During my time as Area Dean for computer science, the number of computer science majors at Harvard more than doubled.  Growth has continued, and according to the Crimson, we're now clearly the second largest concentration at Harvard.  (It looks like we just barely surpassed Government last year, and now we're clearly larger.  Economics is still bigger.)

When you consider that Applied Math is the 4th largest major group, and that's a group that is largely composed of people who do some mix of Math/Computer Science/Economics, I think the numbers actually underestimate the growth in CS at Harvard. 

It's been an exciting time since I started at Harvard in 1999.  One could see what was coming.  Though, sadly, the administration still seems far from having caught up -- we (like many other CS departments) really could use some more resources coming our way.   Universities are a bit slow to respond (sometimes for good reasons), and the speed of these changes is, in context, just remarkable.  And, I'd have to say, have added to the fun of being a CS professor.  Back in 1999, CS was incorrectly perceived to be a backwater at Harvard, small and unnoticed, but where there was a lot of excitement and energy.  Fast forward less than two decades, and now we're clearly at the core of Harvard and its future. 

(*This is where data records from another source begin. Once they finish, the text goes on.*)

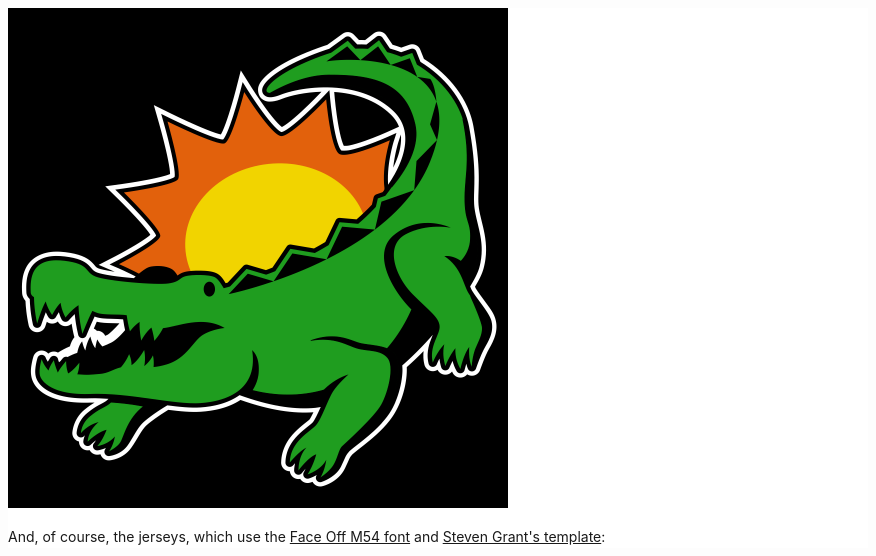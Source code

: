 <img src="img/state-nickname-teams/fl-alt.svg" style="width: 500px; height: 500px" />

And, of course, the jerseys, which use the [Face Off M54 font](https://www.fontspace.com/face-off-m54-font-f10758) and [Steven Grant's template](http://stevengrantdesign.blogspot.com/p/templates.html):
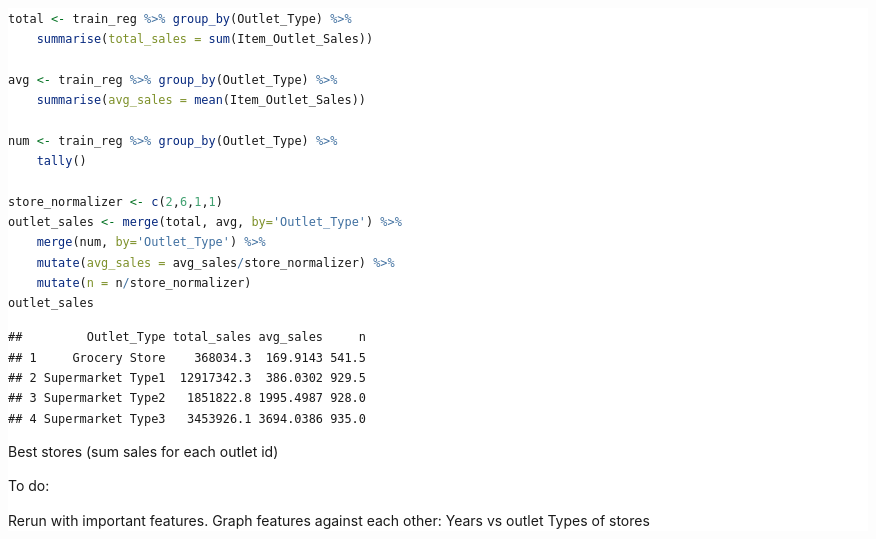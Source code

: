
 ``` r
total <- train_reg %>% group_by(Outlet_Type) %>%
    summarise(total_sales = sum(Item_Outlet_Sales))

avg <- train_reg %>% group_by(Outlet_Type) %>%
    summarise(avg_sales = mean(Item_Outlet_Sales))

num <- train_reg %>% group_by(Outlet_Type) %>%
    tally()

store_normalizer <- c(2,6,1,1)
outlet_sales <- merge(total, avg, by='Outlet_Type') %>%
    merge(num, by='Outlet_Type') %>%
    mutate(avg_sales = avg_sales/store_normalizer) %>%
    mutate(n = n/store_normalizer)
outlet_sales
```

    ##         Outlet_Type total_sales avg_sales     n
    ## 1     Grocery Store    368034.3  169.9143 541.5
    ## 2 Supermarket Type1  12917342.3  386.0302 929.5
    ## 3 Supermarket Type2   1851822.8 1995.4987 928.0
    ## 4 Supermarket Type3   3453926.1 3694.0386 935.0

Best stores (sum sales for each outlet id)

To do:

Rerun with important features. Graph features against each other: Years vs outlet Types of stores
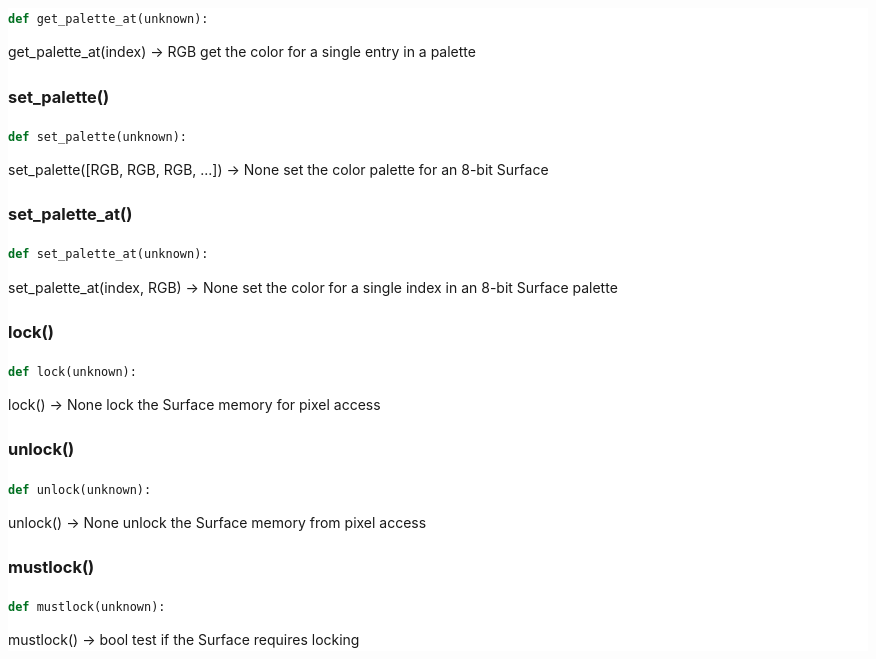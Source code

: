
 ```python
def get_palette_at(unknown):
```

get_palette_at(index) -&gt; RGB
get the color for a single entry in a palette



### set_palette()

```python
def set_palette(unknown):
```

set_palette([RGB, RGB, RGB, ...]) -&gt; None
set the color palette for an 8-bit Surface



### set_palette_at()

```python
def set_palette_at(unknown):
```

set_palette_at(index, RGB) -&gt; None
set the color for a single index in an 8-bit Surface palette



### lock()

```python
def lock(unknown):
```

lock() -&gt; None
lock the Surface memory for pixel access



### unlock()

```python
def unlock(unknown):
```

unlock() -&gt; None
unlock the Surface memory from pixel access



### mustlock()

```python
def mustlock(unknown):
```

mustlock() -&gt; bool
test if the Surface requires locking
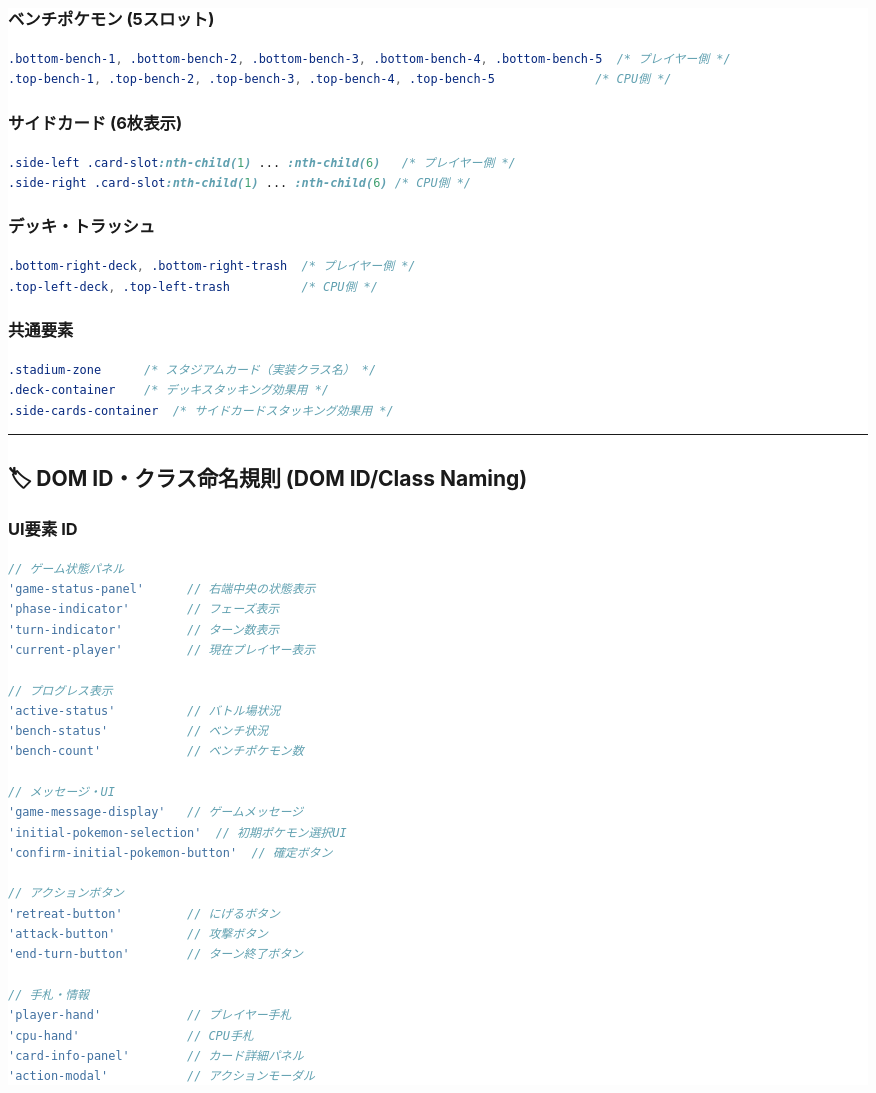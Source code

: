 ### ベンチポケモン (5スロット)
```css
.bottom-bench-1, .bottom-bench-2, .bottom-bench-3, .bottom-bench-4, .bottom-bench-5  /* プレイヤー側 */
.top-bench-1, .top-bench-2, .top-bench-3, .top-bench-4, .top-bench-5              /* CPU側 */
```

### サイドカード (6枚表示)
```css
.side-left .card-slot:nth-child(1) ... :nth-child(6)   /* プレイヤー側 */
.side-right .card-slot:nth-child(1) ... :nth-child(6) /* CPU側 */
```

### デッキ・トラッシュ
```css
.bottom-right-deck, .bottom-right-trash  /* プレイヤー側 */
.top-left-deck, .top-left-trash          /* CPU側 */
```

### 共通要素
```css
.stadium-zone      /* スタジアムカード（実装クラス名） */
.deck-container    /* デッキスタッキング効果用 */
.side-cards-container  /* サイドカードスタッキング効果用 */
```

---

## 🏷️ DOM ID・クラス命名規則 (DOM ID/Class Naming)

### UI要素 ID
```javascript
// ゲーム状態パネル
'game-status-panel'      // 右端中央の状態表示
'phase-indicator'        // フェーズ表示
'turn-indicator'         // ターン数表示
'current-player'         // 現在プレイヤー表示

// プログレス表示
'active-status'          // バトル場状況
'bench-status'           // ベンチ状況
'bench-count'            // ベンチポケモン数

// メッセージ・UI
'game-message-display'   // ゲームメッセージ
'initial-pokemon-selection'  // 初期ポケモン選択UI
'confirm-initial-pokemon-button'  // 確定ボタン

// アクションボタン
'retreat-button'         // にげるボタン
'attack-button'          // 攻撃ボタン
'end-turn-button'        // ターン終了ボタン

// 手札・情報
'player-hand'            // プレイヤー手札
'cpu-hand'               // CPU手札
'card-info-panel'        // カード詳細パネル
'action-modal'           // アクションモーダル
```
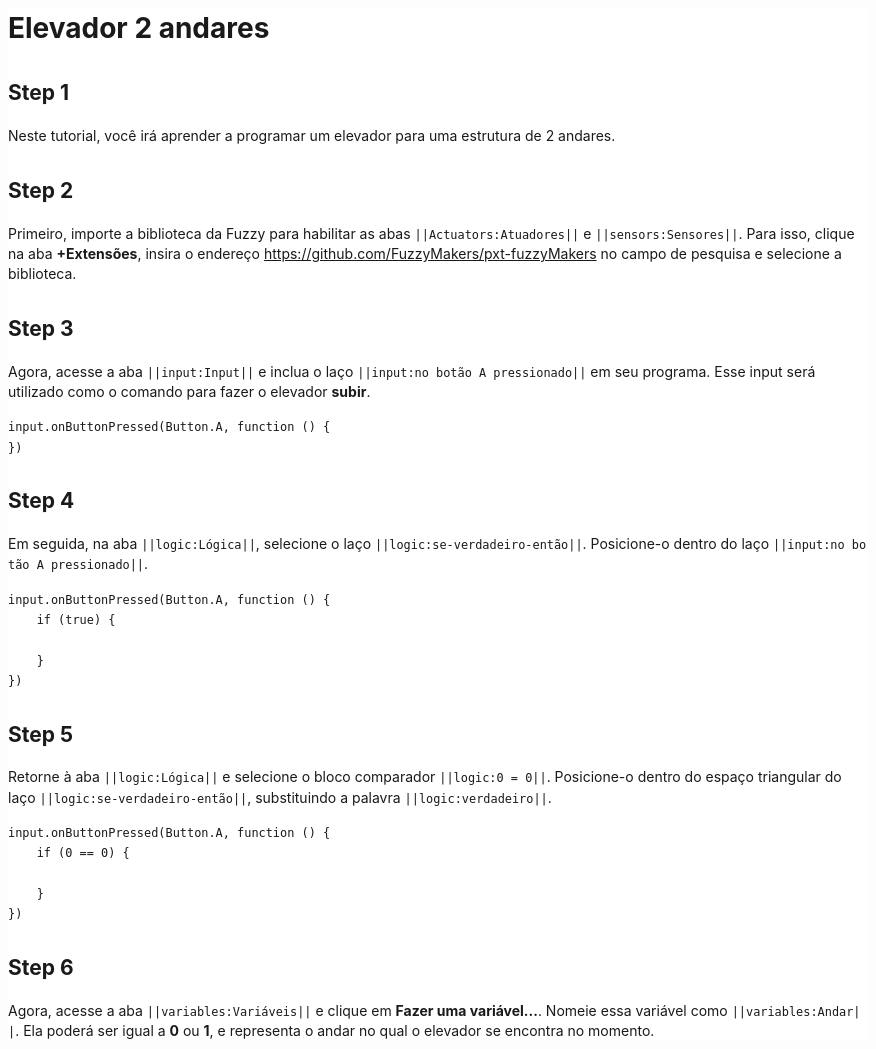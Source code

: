 # Elevador 2 andares

## Step 1
Neste tutorial, você irá aprender a programar um elevador para uma estrutura de 2 andares. 

## Step 2
Primeiro, importe a biblioteca da Fuzzy para habilitar as abas ``||Actuators:Atuadores||`` e 
``||sensors:Sensores||``. Para isso, clique na aba __+Extensões__, insira o endereço 
https://github.com/FuzzyMakers/pxt-fuzzyMakers no campo de pesquisa e selecione a biblioteca.

## Step 3
Agora, acesse a aba ``||input:Input||`` e inclua o laço ``||input:no botão A pressionado||`` em seu programa. 
Esse input será utilizado como o comando para fazer o elevador **subir**.

```blocks
input.onButtonPressed(Button.A, function () {	
})
```

## Step 4
Em seguida, na aba ``||logic:Lógica||``, selecione o laço ``||logic:se-verdadeiro-então||``. 
Posicione-o dentro do laço ``||input:no botão A pressionado||``.

```blocks
input.onButtonPressed(Button.A, function () {
    if (true) {
    	
    }	
})
```

## Step 5
Retorne à aba ``||logic:Lógica||`` e selecione o bloco comparador
``||logic:0 = 0||``. Posicione-o dentro do espaço triangular do laço 
``||logic:se-verdadeiro-então||``, substituindo a palavra ``||logic:verdadeiro||``.

```blocks
input.onButtonPressed(Button.A, function () {
    if (0 == 0) {
    	
    }	
})
```

## Step 6
Agora, acesse a aba ``||variables:Variáveis||`` e clique em **Fazer uma variável...**.
Nomeie essa variável como ``||variables:Andar||``. 
Ela poderá ser igual a **0** ou **1**, e representa o andar no qual o elevador se encontra no momento.
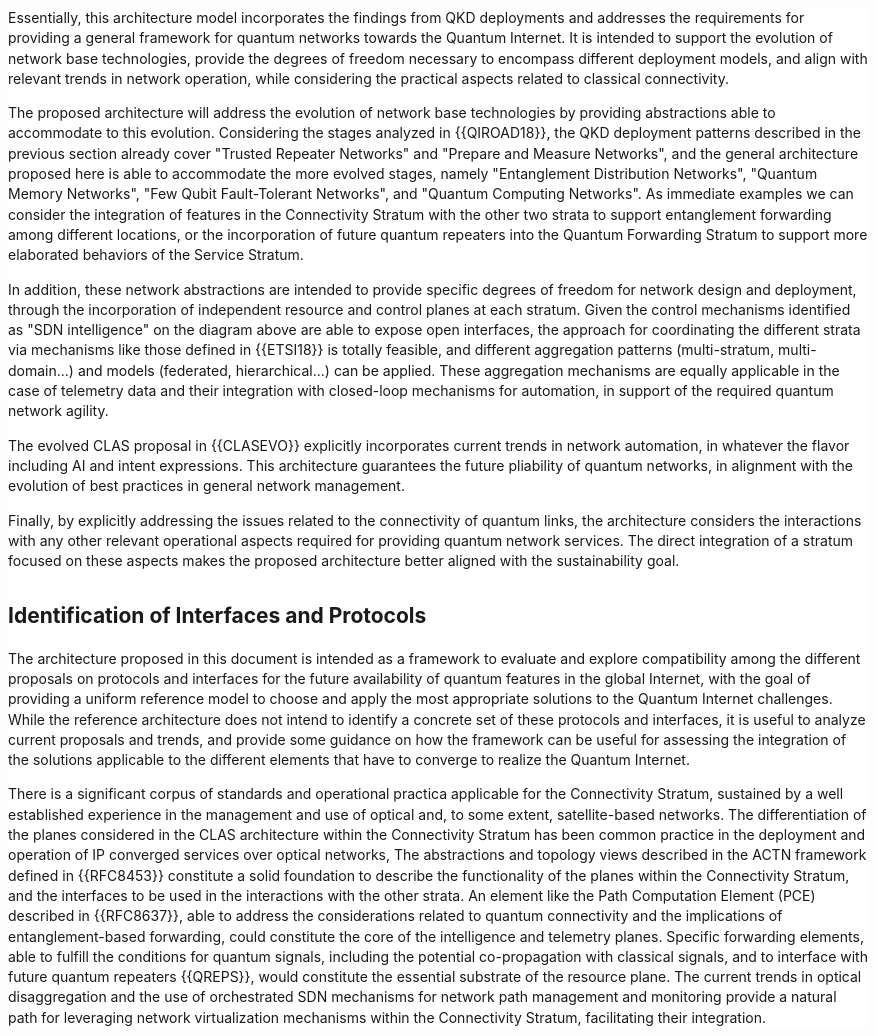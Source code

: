 Essentially, this architecture model incorporates the findings from QKD deployments and addresses the requirements for providing a general framework for quantum networks towards the Quantum Internet. It is intended to support the evolution of network base technologies, provide the degrees of freedom necessary to encompass different deployment models, and align with relevant trends in network operation, while considering the practical aspects related to classical connectivity.

The proposed architecture will address the evolution of network base technologies by providing abstractions able to accommodate to this evolution. Considering the stages analyzed in {{QIROAD18}}, the QKD deployment patterns described in the previous section already cover "Trusted Repeater Networks" and "Prepare and Measure Networks", and the general architecture proposed here is able to accommodate the more evolved stages, namely "Entanglement Distribution Networks", "Quantum Memory Networks", "Few Qubit Fault-Tolerant Networks", and "Quantum Computing Networks". As immediate examples we can consider the integration of features in the Connectivity Stratum with the other two strata to support entanglement forwarding among different locations, or the incorporation of future quantum repeaters into the Quantum Forwarding Stratum to support more elaborated behaviors of the Service Stratum.

In addition, these network abstractions are intended to provide specific degrees of freedom for network design and deployment, through the incorporation of independent resource and control planes at each stratum. Given the control mechanisms identified as "SDN intelligence" on the diagram above are able to expose open interfaces, the approach for coordinating the different strata via mechanisms like those defined in {{ETSI18}} is totally feasible, and different aggregation patterns (multi-stratum, multi-domain...) and models (federated, hierarchical...) can be applied. These aggregation mechanisms are equally applicable in the case of telemetry data and their integration with closed-loop mechanisms for automation, in support of the required quantum network agility.

The evolved CLAS proposal in {{CLASEVO}} explicitly incorporates current trends in network automation, in whatever the flavor including AI and intent expressions. This architecture guarantees the future pliability of quantum networks, in alignment with the evolution of best practices in general network management.

Finally, by explicitly addressing the issues related to the connectivity of quantum links, the architecture considers the interactions with any other relevant operational aspects required for providing quantum network services. The direct integration of a stratum focused on these aspects makes the proposed architecture better aligned with the sustainability goal.

## Identification of Interfaces and Protocols

The architecture proposed in this document is intended as a framework to evaluate and explore compatibility among the different proposals on protocols and interfaces for the future availability of quantum features in the global Internet, with the goal of providing a uniform reference model to choose and apply the most appropriate solutions to the Quantum Internet challenges. While the reference architecture does not intend to identify a concrete set of these protocols and interfaces, it is useful to analyze current proposals and trends, and provide some guidance on how the framework can be useful for assessing the integration of the solutions applicable to the different elements that have to converge to realize the Quantum Internet.

There is a significant corpus of standards and operational practica applicable for the Connectivity Stratum, sustained by a well established experience in the management and use of optical and, to some extent, satellite-based networks. The differentiation of the planes considered in the CLAS architecture within the Connectivity Stratum has been common practice in the deployment and operation of IP converged services over optical networks, The abstractions and topology views described in the ACTN framework defined in {{RFC8453}} constitute a solid foundation to describe the functionality of the planes within the Connectivity Stratum, and the interfaces to be used in the interactions with the other strata. An element like the Path Computation Element (PCE) described in {{RFC8637}}, able to address the considerations related to quantum connectivity and the implications of entanglement-based forwarding, could constitute the core of the intelligence and telemetry planes. Specific forwarding elements, able to fulfill the conditions for quantum signals, including the potential co-propagation with classical signals, and to interface with future quantum repeaters {{QREPS}}, would constitute the essential substrate of the resource plane. The current trends in optical disaggregation and the use of orchestrated SDN mechanisms for network path management and monitoring provide a natural path for leveraging network virtualization mechanisms within the Connectivity Stratum, facilitating their integration.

Thursday, November 09, 2017

BARC, Copenhagen

A few summers ago, I had an opportunity to visit Copenhagen, and work with Rasmus Pagh for a month.   I (and the family) liked it so much we went back the next summer for a hashing workshop.  While algorithms and data structure people were already familiar with Denmark's Aarhus and MADALGO, it was clear to me that Copenhagen was on the rise as an algorithmics center.

That's now been formalized, thanks to a huge new grant for algorithms research centered around a collection of fantastic researchers in Copenhagen -- and they're looking for graduate students, post-docs, visitors, and faculty.  Rasmus sent me a blurb that I'm posting below, introducing the new Basic Algorithms Research Copenhagen, or BARC.

This is wonderful in so many ways.  First, it is always great generally for our community when algorithmic work is recognized and funded.  Second, this is a fantastic group of researchers -- for example, obviously I am biased, but Rasmus and Mikkel Thorup, both individually and together, have just been knocking it out of the park over and over again for years in algorithms and data structures (particularly with regard to hashing).  Third, for many, this is a marvelous opportunity.  Copenhagen is just a wonderful city, and the chance to go and work there with the top people is something many people will enjoy.  (And don't we do better work when we're someplace we enjoy being?)

With all that, let me put up the blurb on BARC, and point you to the home page at barc.ku.dk and the Facebook page at http://fb.me/barcdk.  (Note there are deadlines coming up for some of the positions.)


BARC (Basic Algorithms Research Copenhagen) is new center for foundational research in design and analysis of algorithms. The center, which will be inaugurated onDecember 1, is led by Mikkel Thorup. It aims to "attract top talent from around the world to an ambitious, creative, collaborative, and fun environment” in Copenhagen, Denmark. Other core scientists in the center are Stephen Alstrup, Thore Husfeldt, and Rasmus Pagh. The center is part of a larger effort increasing the number of faculty members in algorithms research, and making Copenhagen a hub for algorithms research. The BARC center has received funding of over 6 million USD for the next 6 years from VILLUM Fonden to employ graduate students and post-docs, and to attract a stream of long- and short-term visitors. People interested in BARC should visit the web pages at barc.ku.dk or follow @barcdk on social media — the first assistant/associate professor, post-doc, and PhD student positions are already announced, with deadlines in November and December.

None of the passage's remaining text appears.